Problem to solve:
Everything from the opening line of the records below up to and including the line containing "disqus ID and url" should be retyped exactly, minus the pictures.

Materials provided:
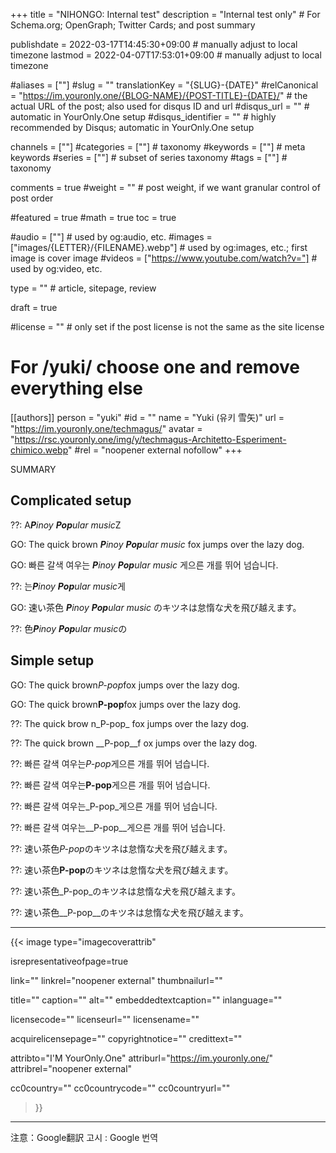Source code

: +++
title = "NIHONGO: Internal test"
description = "Internal test only"                                                    # For Schema.org; OpenGraph; Twitter Cards; and post summary

publishdate = 2022-03-17T14:45:30+09:00                                        # manually adjust to local timezone
lastmod = 2022-04-07T17:53:01+09:00                                     # manually adjust to local timezone

#aliases = [""]
#slug = ""
translationKey = "{SLUG}-{DATE}"
#relCanonical = "https://im.youronly.one/{BLOG-NAME}/{POST-TITLE}-{DATE}/"                                                   # the actual URL of the post; also used for disqus ID and url
#disqus_url = ""                                                    # automatic in YourOnly.One setup
#disqus_identifier = ""                                             # highly recommended by Disqus; automatic in YourOnly.One setup

channels = [""]
#categories = [""]                                                   # taxonomy
#keywords = [""]                                                     # meta keywords
#series = [""]                                                       # subset of series taxonomy
#tags = [""]                                                         # taxonomy

comments = true
#weight = ""                                                        # post weight, if we want granular control of post order

#featured = true
#math = true
toc = true

#audio = [""]                                                        # used by og:audio, etc.
#images = ["images/{LETTER}/{FILENAME}.webp"]                                                       # used by og:images, etc.; first image is cover image
#videos = ["https://www.youtube.com/watch?v="]                                                       # used by og:video, etc.

type = ""                                                           # article, sitepage, review

draft = true

#license = ""                                                       # only set if the post license is not the same as the site license

# For /yuki/ choose one and remove everything else
[[authors]]
  person = "yuki"
  #id = ""
  name = "Yuki (유키 雪矢)"
  url = "https://im.youronly.one/techmagus/"
  avatar = "https://rsc.youronly.one/img/y/techmagus-Architetto-Esperiment-chimico.webp"
  #rel = "noopener external nofollow"
+++

SUMMARY

<!--more-->

## Complicated setup

<!-- markdownlint-disable MD000 -->
??: A***P**inoy **Pop**ular music*Z
<!-- markdownlint-enable MD000 -->

<!-- markdownlint-disable MD000 -->
GO: The quick brown _**P**inoy **Pop**ular music_ fox jumps over the lazy dog.
<!-- markdownlint-enable MD000 -->

<!-- markdownlint-disable MD000 -->
GO: 빠른 갈색 여우는 _**P**inoy **Pop**ular music_ 게으른 개를 뛰어 넘습니다.
<!-- markdownlint-enable MD000 -->

<!-- markdownlint-disable MD000 -->
??: 는***P**inoy **Pop**ular music*게
<!-- markdownlint-enable MD000 -->

<!-- markdownlint-disable MD000 -->
GO: 速い茶色 _**P**inoy **Pop**ular music_ のキツネは怠惰な犬を飛び越えます。
<!-- markdownlint-enable MD000 -->

<!-- markdownlint-disable MD000 -->
??: 色***P**inoy **Pop**ular music*の
<!-- markdownlint-enable MD000 -->

## Simple setup

<!-- markdownlint-disable MD000 -->
GO: The quick brown*P-pop*fox jumps over the lazy dog.
<!-- markdownlint-enable MD000 -->

<!-- markdownlint-disable MD000 -->
GO: The quick brown**P-pop**fox jumps over the lazy dog.
<!-- markdownlint-enable MD000 -->

<!-- markdownlint-disable MD000 -->
??: The quick brow n_P-pop_ fox jumps over the lazy dog.
<!-- markdownlint-enable MD000 -->

<!-- markdownlint-disable MD000 -->
??: The quick brown __P-pop__f ox jumps over the lazy dog.
<!-- markdownlint-enable MD000 -->

<!-- markdownlint-disable MD000 -->
??: 빠른 갈색 여우는*P-pop*게으른 개를 뛰어 넘습니다.
<!-- markdownlint-enable MD000 -->

<!-- markdownlint-disable MD000 -->
??: 빠른 갈색 여우는**P-pop**게으른 개를 뛰어 넘습니다.
<!-- markdownlint-enable MD000 -->

<!-- markdownlint-disable MD000 -->
??: 빠른 갈색 여우는_P-pop_게으른 개를 뛰어 넘습니다.
<!-- markdownlint-enable MD000 -->

<!-- markdownlint-disable MD000 -->
??: 빠른 갈색 여우는__P-pop__게으른 개를 뛰어 넘습니다.
<!-- markdownlint-enable MD000 -->

<!-- markdownlint-disable MD000 -->
??: 速い茶色*P-pop*のキツネは怠惰な犬を飛び越えます。
<!-- markdownlint-enable MD000 -->

<!-- markdownlint-disable MD000 -->
??: 速い茶色**P-pop**のキツネは怠惰な犬を飛び越えます。
<!-- markdownlint-enable MD000 -->

<!-- markdownlint-disable MD000 -->
??: 速い茶色_P-pop_のキツネは怠惰な犬を飛び越えます。
<!-- markdownlint-enable MD000 -->

<!-- markdownlint-disable MD000 -->
??: 速い茶色__P-pop__のキツネは怠惰な犬を飛び越えます。
<!-- markdownlint-enable MD000 -->

---

{{< image
  type="imagecoverattrib"

  isrepresentativeofpage=true

  link=""
  linkrel="noopener external"
  thumbnailurl=""

  title=""
  caption=""
  alt=""
  embeddedtextcaption=""
  inlanguage=""

  licensecode=""
  licenseurl=""
  licensename=""

  acquirelicensepage=""
  copyrightnotice=""
  credittext=""

  attribto="I'M YourOnly.One"
  attriburl="https://im.youronly.one/"
  attribrel="noopener external"

  cc0country=""
  cc0countrycode=""
  cc0countryurl=""
>}}

---

注意：Google翻訳
고시 : Google 번역
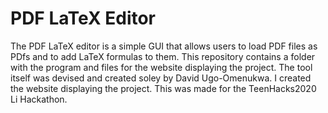 # PDF LaTeX Editor
The PDF LaTeX editor is a simple GUI that allows users to load PDF files as PDfs and to add LaTeX formulas to them. This repository contains a folder with the program and files for the website displaying the project. The tool itself was devised and created soley by David Ugo-Omenukwa. I created the website displaying the project. This was made for the TeenHacks2020 Li Hackathon.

Answer section:
Source code

: +++
title = "NIHONGO: Internal test"
description = "Internal test only"                                                    # For Schema.org; OpenGraph; Twitter Cards; and post summary

publishdate = 2022-03-17T14:45:30+09:00                                        # manually adjust to local timezone
lastmod = 2022-04-07T17:53:01+09:00                                     # manually adjust to local timezone

#aliases = [""]
#slug = ""
translationKey = "{SLUG}-{DATE}"
#relCanonical = "https://im.youronly.one/{BLOG-NAME}/{POST-TITLE}-{DATE}/"                                                   # the actual URL of the post; also used for disqus ID and url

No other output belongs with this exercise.